--- Dataset records ---
=-=-=

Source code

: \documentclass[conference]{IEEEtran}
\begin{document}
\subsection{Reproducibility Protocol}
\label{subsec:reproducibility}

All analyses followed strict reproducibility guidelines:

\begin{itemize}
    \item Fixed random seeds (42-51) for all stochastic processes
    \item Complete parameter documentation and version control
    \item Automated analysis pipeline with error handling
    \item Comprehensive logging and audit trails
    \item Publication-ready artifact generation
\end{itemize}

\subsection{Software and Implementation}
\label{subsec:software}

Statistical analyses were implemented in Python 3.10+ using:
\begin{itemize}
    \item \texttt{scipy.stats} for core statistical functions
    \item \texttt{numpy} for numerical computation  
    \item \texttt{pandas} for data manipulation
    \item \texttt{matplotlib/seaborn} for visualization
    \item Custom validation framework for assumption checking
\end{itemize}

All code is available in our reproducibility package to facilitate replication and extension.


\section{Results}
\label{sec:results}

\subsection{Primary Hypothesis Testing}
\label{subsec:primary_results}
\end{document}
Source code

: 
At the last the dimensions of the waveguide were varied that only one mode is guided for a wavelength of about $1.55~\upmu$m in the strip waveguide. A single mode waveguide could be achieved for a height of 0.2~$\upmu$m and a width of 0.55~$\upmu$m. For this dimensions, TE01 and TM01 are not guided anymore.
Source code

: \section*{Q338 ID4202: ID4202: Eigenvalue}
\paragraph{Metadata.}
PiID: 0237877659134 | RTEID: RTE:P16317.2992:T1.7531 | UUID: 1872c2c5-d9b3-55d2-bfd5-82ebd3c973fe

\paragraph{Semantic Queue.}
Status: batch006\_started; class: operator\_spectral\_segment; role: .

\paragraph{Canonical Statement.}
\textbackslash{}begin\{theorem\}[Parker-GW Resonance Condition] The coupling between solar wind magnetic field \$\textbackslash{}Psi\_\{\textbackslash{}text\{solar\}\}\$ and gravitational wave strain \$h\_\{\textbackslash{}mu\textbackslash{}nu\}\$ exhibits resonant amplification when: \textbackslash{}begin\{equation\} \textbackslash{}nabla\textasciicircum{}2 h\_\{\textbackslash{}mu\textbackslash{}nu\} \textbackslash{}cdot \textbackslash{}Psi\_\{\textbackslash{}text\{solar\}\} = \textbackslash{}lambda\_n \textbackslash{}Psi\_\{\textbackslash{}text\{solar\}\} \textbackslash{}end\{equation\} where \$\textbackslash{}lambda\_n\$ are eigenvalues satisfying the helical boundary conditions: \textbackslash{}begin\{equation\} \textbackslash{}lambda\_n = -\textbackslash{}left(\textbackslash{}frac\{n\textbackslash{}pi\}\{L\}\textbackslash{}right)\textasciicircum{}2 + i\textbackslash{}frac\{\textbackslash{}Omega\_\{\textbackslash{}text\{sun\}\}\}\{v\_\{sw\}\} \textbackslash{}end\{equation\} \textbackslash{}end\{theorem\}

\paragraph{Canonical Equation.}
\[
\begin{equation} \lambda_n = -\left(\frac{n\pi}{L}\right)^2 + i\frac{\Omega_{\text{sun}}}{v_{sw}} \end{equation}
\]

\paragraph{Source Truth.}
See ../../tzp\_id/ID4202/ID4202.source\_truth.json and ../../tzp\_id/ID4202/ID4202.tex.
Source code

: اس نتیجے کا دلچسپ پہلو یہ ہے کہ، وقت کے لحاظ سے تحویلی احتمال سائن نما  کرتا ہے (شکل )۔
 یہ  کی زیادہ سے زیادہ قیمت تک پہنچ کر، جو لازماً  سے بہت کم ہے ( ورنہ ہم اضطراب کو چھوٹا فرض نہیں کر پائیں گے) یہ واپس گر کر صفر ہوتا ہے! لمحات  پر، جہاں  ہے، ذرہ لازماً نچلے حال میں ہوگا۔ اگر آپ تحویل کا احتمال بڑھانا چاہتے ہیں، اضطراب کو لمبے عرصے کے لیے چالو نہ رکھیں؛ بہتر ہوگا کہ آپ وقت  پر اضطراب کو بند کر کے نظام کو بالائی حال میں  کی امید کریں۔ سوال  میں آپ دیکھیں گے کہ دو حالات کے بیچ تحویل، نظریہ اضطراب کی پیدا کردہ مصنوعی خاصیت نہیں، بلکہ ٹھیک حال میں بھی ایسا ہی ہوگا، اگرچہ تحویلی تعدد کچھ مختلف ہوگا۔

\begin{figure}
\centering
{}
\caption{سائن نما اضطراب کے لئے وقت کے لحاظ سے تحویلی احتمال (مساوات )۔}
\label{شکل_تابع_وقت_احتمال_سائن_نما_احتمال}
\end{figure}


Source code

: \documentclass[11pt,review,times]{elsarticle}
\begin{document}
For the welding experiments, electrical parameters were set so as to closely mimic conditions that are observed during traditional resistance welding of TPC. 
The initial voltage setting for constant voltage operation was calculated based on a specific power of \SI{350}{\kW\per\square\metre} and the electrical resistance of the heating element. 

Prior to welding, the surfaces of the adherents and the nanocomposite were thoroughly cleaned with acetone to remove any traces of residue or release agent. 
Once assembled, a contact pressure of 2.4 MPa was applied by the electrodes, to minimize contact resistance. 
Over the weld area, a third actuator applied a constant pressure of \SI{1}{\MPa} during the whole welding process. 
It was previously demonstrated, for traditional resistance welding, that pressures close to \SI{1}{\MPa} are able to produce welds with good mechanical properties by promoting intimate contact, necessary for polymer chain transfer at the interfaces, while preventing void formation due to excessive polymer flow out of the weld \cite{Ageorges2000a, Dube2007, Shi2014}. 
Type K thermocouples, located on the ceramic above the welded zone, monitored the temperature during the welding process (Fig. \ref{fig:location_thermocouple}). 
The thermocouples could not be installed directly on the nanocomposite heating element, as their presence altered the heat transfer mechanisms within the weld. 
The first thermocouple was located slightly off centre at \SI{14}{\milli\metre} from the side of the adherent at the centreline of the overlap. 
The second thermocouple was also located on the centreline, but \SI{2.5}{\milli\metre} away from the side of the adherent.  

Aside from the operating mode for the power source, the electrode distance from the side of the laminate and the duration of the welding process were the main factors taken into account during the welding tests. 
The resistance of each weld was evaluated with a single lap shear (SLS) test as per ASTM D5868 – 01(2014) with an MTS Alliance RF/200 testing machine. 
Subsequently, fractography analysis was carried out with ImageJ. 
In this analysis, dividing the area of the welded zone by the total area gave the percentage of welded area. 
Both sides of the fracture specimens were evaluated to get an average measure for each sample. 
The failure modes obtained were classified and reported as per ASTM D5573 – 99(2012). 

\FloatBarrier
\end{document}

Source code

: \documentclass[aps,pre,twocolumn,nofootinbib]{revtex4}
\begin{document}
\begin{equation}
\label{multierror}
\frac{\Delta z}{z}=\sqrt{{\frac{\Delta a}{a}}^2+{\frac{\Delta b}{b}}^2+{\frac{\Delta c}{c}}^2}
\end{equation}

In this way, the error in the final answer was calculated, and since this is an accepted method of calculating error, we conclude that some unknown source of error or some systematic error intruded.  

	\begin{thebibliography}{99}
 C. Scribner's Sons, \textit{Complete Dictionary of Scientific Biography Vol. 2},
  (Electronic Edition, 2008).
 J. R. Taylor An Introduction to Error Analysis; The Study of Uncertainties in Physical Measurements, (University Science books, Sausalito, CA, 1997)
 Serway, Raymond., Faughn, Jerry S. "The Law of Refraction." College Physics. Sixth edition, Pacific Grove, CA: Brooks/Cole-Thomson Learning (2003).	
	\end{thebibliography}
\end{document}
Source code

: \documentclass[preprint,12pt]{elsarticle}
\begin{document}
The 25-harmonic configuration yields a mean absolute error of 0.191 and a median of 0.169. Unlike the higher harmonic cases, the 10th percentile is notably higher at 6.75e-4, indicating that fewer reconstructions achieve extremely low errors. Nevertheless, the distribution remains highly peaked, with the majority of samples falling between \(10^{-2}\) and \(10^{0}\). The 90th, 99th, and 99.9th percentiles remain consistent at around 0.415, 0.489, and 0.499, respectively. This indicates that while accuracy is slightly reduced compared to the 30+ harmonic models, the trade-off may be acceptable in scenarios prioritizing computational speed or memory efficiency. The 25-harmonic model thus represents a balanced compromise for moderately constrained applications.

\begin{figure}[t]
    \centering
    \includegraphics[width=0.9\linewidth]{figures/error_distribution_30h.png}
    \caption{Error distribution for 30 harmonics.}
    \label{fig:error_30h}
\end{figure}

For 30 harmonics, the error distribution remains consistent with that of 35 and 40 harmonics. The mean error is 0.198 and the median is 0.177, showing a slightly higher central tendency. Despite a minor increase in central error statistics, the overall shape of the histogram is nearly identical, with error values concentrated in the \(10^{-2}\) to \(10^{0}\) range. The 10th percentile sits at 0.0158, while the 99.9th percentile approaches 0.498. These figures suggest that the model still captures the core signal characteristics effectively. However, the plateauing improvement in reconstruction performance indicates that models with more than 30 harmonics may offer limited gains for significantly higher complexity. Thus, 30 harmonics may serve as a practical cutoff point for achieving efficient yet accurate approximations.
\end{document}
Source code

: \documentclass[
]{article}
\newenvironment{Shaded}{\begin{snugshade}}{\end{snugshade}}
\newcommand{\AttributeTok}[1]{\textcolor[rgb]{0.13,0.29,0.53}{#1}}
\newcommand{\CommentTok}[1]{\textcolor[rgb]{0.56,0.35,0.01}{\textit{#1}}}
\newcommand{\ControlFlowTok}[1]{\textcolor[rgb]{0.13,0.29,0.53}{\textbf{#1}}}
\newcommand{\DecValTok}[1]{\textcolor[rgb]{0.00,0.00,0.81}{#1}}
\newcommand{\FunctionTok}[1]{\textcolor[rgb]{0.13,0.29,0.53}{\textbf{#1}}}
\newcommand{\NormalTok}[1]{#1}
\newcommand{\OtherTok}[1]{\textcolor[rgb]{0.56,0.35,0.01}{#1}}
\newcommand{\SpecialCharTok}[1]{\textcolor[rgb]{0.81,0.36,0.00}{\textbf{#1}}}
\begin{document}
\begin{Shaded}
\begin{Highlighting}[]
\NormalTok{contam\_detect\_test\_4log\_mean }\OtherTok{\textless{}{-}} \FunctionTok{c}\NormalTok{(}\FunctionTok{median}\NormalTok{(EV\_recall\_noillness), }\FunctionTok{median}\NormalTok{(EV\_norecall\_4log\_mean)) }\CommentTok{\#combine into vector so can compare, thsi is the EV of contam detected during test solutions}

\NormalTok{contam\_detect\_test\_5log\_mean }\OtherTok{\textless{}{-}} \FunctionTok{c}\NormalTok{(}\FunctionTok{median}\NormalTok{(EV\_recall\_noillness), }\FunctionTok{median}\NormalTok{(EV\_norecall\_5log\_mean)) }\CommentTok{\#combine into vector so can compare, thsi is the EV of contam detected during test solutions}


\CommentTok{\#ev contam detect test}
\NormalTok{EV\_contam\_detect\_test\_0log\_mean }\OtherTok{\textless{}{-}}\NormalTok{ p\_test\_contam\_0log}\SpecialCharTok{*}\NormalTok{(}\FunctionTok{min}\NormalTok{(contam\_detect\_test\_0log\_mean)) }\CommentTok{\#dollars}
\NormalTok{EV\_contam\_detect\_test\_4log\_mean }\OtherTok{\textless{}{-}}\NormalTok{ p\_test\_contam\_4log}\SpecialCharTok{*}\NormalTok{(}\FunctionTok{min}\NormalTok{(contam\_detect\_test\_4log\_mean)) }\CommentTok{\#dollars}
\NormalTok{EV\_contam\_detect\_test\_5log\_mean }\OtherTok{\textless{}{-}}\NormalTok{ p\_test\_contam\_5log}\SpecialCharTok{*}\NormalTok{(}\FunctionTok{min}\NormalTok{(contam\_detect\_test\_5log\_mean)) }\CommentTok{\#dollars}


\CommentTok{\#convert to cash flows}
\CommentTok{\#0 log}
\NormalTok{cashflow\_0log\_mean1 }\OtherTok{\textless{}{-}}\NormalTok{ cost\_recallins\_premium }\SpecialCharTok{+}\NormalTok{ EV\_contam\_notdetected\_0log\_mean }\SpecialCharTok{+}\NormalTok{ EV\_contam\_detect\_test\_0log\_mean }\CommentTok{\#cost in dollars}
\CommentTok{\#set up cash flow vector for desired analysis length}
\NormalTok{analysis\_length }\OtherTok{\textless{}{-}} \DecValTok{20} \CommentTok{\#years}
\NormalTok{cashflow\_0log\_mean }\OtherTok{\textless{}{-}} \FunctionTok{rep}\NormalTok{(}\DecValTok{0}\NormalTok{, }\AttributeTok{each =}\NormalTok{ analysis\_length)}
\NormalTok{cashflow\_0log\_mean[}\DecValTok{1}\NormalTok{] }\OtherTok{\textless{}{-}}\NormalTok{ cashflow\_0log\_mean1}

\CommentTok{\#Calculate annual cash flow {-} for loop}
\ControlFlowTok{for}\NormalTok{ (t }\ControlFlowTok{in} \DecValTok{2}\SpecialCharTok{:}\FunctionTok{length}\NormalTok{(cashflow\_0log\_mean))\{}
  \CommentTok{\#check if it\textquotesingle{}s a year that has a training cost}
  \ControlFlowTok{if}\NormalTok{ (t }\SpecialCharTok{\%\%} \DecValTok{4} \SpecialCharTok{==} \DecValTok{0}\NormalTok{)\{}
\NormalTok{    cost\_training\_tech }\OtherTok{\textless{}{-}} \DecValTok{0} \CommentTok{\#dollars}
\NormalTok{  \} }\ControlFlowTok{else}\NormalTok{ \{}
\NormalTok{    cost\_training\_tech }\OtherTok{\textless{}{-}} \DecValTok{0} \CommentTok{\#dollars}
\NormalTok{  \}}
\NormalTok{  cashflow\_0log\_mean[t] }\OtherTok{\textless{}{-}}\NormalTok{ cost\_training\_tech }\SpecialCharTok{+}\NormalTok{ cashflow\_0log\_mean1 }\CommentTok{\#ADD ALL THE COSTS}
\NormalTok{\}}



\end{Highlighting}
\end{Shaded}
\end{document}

=-=-=

Each line from the start of the listing through the line with "and version control" is to be restated verbatim, both ends included.

--- Answer to this task ---
Source code

: \documentclass[conference]{IEEEtran}
\begin{document}
\subsection{Reproducibility Protocol}
\label{subsec:reproducibility}

All analyses followed strict reproducibility guidelines:

\begin{itemize}
    \item Fixed random seeds (42-51) for all stochastic processes
    \item Complete parameter documentation and version control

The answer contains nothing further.